● Directions for this task
Begin with the line where "- [《从进化论的角度聊一聊" appears. Set down that line and the rest of the records below it exactly as given.

[Saved data entries]
****************************************
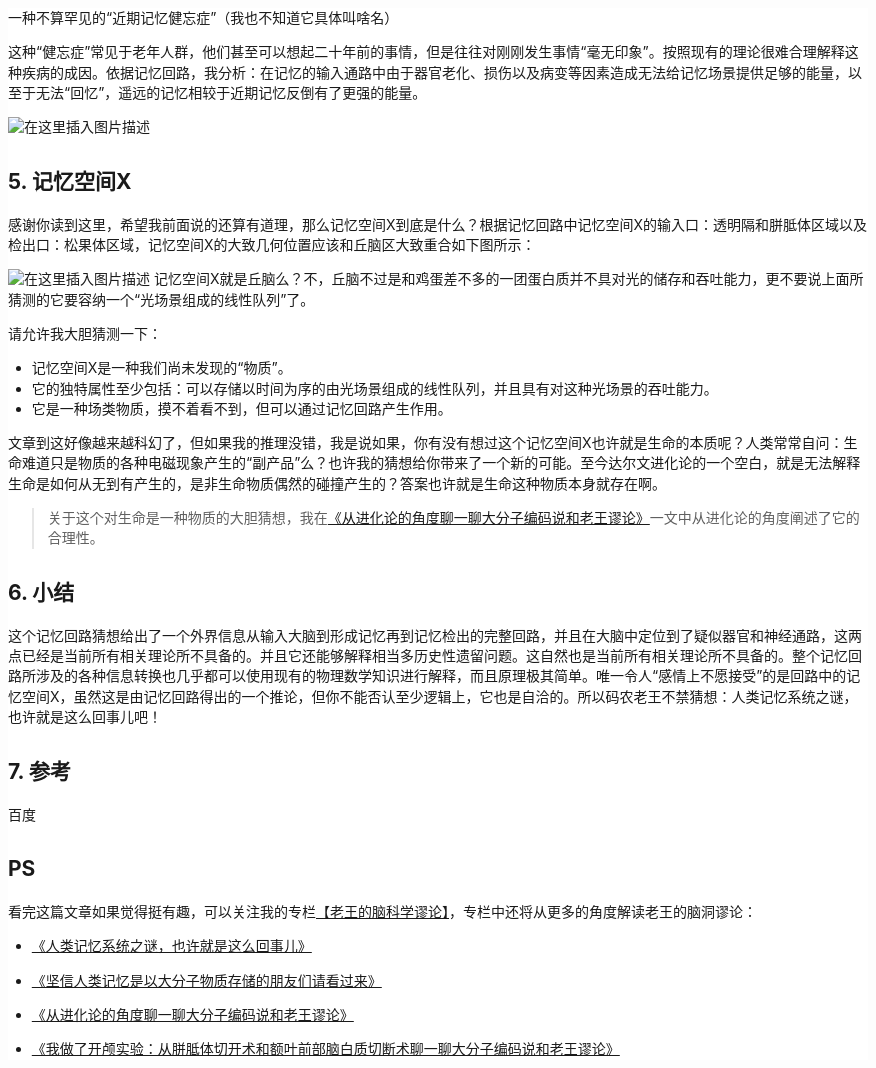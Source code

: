 
一种不算罕见的“近期记忆健忘症”（我也不知道它具体叫啥名）

这种“健忘症”常见于老年人群，他们甚至可以想起二十年前的事情，但是往往对刚刚发生事情“毫无印象”。按照现有的理论很难合理解释这种疾病的成因。依据记忆回路，我分析：在记忆的输入通路中由于器官老化、损伤以及病变等因素造成无法给记忆场景提供足够的能量，以至于无法“回忆”，遥远的记忆相较于近期记忆反倒有了更强的能量。

![在这里插入图片描述](https://img-blog.csdnimg.cn/6772ded894bb41bbb3c75fc7212098e9.png)
## 5. 记忆空间X

感谢你读到这里，希望我前面说的还算有道理，那么记忆空间X到底是什么？根据记忆回路中记忆空间X的输入口：透明隔和胼胝体区域以及检出口：松果体区域，记忆空间X的大致几何位置应该和丘脑区大致重合如下图所示：

![在这里插入图片描述](https://img-blog.csdnimg.cn/330b6dd6060f4b47b168e63049c4a81f.png)
记忆空间X就是丘脑么？不，丘脑不过是和鸡蛋差不多的一团蛋白质并不具对光的储存和吞吐能力，更不要说上面所猜测的它要容纳一个“光场景组成的线性队列”了。


请允许我大胆猜测一下：

- 记忆空间X是一种我们尚未发现的“物质”。
- 它的独特属性至少包括：可以存储以时间为序的由光场景组成的线性队列，并且具有对这种光场景的吞吐能力。
- 它是一种场类物质，摸不着看不到，但可以通过记忆回路产生作用。


文章到这好像越来越科幻了，但如果我的推理没错，我是说如果，你有没有想过这个记忆空间X也许就是生命的本质呢？人类常常自问：生命难道只是物质的各种电磁现象产生的“副产品”么？也许我的猜想给你带来了一个新的可能。至今达尔文进化论的一个空白，就是无法解释生命是如何从无到有产生的，是非生命物质偶然的碰撞产生的？答案也许就是生命这种物质本身就存在啊。

> 关于这个对生命是一种物质的大胆猜想，我在[《从进化论的角度聊一聊大分子编码说和老王谬论》](https://blog.csdn.net/ttm2d/article/details/122856238)一文中从进化论的角度阐述了它的合理性。

## 6. 小结

这个记忆回路猜想给出了一个外界信息从输入大脑到形成记忆再到记忆检出的完整回路，并且在大脑中定位到了疑似器官和神经通路，这两点已经是当前所有相关理论所不具备的。并且它还能够解释相当多历史性遗留问题。这自然也是当前所有相关理论所不具备的。整个记忆回路所涉及的各种信息转换也几乎都可以使用现有的物理数学知识进行解释，而且原理极其简单。唯一令人“感情上不愿接受”的是回路中的记忆空间X，虽然这是由记忆回路得出的一个推论，但你不能否认至少逻辑上，它也是自洽的。所以码农老王不禁猜想：人类记忆系统之谜，也许就是这么回事儿吧！


## 7. 参考
百度


## PS 
看完这篇文章如果觉得挺有趣，可以关注我的专栏[【老王的脑科学谬论】](https://blog.csdn.net/ttm2d/category_11623841.html)，专栏中还将从更多的角度解读老王的脑洞谬论：

- [《人类记忆系统之谜，也许就是这么回事儿》](https://blog.csdn.net/ttm2d/article/details/122109466)

- [《坚信人类记忆是以大分子物质存储的朋友们请看过来》](https://blog.csdn.net/ttm2d/article/details/122840958)
- [《从进化论的角度聊一聊大分子编码说和老王谬论》](https://blog.csdn.net/ttm2d/article/details/122856238)
- [《我做了开颅实验：从胼胝体切开术和额叶前部脑白质切断术聊一聊大分子编码说和老王谬论》](https://blog.csdn.net/ttm2d/article/details/122873161)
****************************************
● Your response
- [《从进化论的角度聊一聊大分子编码说和老王谬论》](https://blog.csdn.net/ttm2d/article/details/122856238)
- [《我做了开颅实验：从胼胝体切开术和额叶前部脑白质切断术聊一聊大分子编码说和老王谬论》](https://blog.csdn.net/ttm2d/article/details/122873161)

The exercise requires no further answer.